Problem statement - Which lines of the listing below contain the word "this"? Return them.

Records -
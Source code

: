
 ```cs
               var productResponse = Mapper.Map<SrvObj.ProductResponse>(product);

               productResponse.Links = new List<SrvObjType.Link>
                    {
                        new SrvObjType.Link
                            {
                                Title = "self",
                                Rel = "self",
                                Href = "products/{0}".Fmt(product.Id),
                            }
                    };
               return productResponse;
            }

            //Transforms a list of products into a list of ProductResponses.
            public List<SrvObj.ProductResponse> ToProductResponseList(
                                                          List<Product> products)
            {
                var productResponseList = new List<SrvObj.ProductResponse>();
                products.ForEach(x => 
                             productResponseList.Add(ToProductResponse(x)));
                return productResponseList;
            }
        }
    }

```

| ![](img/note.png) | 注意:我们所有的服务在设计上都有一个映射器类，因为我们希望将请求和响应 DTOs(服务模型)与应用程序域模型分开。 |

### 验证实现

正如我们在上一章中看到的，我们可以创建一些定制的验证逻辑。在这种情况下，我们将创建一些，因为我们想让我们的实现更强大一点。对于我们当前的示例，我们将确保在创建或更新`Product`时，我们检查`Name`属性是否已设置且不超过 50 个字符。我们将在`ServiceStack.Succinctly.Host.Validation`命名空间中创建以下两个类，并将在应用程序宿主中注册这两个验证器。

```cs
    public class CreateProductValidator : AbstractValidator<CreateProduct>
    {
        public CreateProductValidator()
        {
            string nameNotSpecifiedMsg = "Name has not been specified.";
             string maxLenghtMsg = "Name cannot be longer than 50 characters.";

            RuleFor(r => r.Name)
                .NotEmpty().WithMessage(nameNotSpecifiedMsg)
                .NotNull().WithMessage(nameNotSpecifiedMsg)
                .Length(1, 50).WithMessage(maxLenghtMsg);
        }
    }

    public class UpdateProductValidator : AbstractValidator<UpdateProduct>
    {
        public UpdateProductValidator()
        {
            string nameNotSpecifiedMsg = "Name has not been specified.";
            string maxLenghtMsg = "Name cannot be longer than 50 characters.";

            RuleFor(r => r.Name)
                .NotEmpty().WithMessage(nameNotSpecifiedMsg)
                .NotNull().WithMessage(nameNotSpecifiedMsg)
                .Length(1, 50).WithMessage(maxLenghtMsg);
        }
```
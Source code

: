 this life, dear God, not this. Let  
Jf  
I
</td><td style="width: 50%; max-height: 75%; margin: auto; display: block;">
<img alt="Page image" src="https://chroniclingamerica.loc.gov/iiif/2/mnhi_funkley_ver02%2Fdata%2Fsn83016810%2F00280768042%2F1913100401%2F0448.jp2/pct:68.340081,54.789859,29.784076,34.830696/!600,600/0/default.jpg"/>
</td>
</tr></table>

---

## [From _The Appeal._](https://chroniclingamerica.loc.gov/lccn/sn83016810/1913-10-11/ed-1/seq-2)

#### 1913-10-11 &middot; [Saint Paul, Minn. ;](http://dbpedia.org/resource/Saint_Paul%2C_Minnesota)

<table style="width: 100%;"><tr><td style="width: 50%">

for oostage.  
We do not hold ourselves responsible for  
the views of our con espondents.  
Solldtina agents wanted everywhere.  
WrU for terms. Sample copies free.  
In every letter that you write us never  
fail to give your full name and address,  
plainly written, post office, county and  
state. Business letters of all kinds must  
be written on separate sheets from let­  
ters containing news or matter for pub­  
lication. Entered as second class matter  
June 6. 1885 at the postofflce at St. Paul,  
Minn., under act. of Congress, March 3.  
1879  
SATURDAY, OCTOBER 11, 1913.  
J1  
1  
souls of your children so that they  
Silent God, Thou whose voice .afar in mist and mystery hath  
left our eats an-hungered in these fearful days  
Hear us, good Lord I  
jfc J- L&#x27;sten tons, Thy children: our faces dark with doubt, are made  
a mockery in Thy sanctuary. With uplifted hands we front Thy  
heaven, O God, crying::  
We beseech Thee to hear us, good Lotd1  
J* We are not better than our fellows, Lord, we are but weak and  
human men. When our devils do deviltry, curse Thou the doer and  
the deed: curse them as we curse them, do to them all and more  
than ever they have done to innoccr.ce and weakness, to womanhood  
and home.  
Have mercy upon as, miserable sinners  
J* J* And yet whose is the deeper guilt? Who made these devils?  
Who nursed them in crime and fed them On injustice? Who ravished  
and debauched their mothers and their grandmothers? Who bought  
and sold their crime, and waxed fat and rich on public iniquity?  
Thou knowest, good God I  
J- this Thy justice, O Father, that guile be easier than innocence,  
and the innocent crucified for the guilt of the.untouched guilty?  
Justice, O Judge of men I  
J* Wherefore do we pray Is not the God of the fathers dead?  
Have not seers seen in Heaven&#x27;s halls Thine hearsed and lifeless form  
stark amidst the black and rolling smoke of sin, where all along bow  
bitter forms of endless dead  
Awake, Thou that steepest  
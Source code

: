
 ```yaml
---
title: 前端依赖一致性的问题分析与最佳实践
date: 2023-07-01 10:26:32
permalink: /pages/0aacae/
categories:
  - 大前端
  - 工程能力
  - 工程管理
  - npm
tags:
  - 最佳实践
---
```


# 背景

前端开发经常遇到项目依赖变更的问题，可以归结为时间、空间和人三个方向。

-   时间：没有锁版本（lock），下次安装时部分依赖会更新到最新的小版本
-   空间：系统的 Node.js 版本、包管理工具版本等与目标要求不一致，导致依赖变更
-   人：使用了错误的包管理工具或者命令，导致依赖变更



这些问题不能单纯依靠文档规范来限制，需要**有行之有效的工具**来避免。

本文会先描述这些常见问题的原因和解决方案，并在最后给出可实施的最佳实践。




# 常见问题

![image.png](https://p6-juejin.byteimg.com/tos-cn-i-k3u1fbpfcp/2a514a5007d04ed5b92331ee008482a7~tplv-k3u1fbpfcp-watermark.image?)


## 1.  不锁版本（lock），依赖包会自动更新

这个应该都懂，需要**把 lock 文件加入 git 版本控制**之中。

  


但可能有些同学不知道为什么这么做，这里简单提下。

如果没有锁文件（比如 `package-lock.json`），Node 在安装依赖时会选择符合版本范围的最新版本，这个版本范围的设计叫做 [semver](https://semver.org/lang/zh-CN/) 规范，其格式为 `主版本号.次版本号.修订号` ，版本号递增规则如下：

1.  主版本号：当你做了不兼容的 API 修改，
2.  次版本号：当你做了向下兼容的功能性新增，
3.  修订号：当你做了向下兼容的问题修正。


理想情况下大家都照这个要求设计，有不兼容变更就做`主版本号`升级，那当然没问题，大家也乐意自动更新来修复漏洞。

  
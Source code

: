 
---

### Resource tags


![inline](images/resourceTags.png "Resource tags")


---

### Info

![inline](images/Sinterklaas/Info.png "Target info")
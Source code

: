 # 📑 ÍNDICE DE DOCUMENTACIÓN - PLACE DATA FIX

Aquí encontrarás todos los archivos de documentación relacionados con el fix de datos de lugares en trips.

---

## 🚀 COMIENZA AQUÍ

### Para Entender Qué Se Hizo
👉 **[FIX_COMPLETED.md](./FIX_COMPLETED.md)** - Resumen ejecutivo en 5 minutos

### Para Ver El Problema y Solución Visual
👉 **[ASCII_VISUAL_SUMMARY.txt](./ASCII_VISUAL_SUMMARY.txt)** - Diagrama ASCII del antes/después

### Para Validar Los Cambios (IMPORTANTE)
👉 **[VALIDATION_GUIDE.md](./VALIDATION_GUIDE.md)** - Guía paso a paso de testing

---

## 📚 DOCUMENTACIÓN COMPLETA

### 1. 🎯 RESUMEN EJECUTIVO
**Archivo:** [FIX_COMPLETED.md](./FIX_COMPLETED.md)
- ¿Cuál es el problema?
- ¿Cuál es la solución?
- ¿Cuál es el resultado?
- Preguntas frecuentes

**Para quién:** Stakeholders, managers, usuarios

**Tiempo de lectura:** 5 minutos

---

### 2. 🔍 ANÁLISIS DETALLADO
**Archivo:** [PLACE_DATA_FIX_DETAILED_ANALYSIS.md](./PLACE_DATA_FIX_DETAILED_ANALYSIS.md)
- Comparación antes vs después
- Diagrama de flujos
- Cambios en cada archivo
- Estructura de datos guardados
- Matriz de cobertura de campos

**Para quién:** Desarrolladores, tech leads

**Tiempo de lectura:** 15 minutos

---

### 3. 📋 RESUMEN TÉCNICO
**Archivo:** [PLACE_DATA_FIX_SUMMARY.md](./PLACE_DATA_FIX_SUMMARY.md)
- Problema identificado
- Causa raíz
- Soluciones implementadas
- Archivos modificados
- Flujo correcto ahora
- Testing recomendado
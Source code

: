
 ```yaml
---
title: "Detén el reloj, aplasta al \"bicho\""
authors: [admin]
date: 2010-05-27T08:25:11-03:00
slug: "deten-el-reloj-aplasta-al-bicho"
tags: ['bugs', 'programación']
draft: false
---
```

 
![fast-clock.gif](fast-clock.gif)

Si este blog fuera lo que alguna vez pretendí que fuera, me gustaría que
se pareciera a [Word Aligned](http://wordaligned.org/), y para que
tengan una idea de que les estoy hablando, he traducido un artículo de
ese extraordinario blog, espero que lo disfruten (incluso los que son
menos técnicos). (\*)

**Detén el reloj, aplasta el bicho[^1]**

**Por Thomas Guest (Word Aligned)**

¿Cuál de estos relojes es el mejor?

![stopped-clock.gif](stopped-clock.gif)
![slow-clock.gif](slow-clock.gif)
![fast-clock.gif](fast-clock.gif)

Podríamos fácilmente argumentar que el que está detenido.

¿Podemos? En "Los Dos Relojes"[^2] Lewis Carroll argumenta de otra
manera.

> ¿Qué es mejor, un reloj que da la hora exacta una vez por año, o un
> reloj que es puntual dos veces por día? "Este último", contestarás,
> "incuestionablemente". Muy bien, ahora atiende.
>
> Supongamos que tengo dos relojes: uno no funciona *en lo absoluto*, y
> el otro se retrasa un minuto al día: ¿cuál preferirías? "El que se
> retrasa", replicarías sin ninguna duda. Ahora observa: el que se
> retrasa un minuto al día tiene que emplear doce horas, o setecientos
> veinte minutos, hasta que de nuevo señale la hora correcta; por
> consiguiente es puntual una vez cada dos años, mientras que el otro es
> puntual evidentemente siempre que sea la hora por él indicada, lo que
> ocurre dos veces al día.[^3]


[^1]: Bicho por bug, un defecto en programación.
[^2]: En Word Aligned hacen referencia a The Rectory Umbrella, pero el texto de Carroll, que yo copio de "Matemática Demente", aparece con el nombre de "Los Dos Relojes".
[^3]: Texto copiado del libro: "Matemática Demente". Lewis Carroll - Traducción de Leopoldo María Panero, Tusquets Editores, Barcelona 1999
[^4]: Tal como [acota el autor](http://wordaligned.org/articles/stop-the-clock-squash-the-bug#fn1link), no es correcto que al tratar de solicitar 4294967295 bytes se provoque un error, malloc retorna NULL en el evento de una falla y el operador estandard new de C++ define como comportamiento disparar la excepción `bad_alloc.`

Response -
: this life, dear God, not this. Let  
J- this Thy justice, O Father, that guile be easier than innocence,  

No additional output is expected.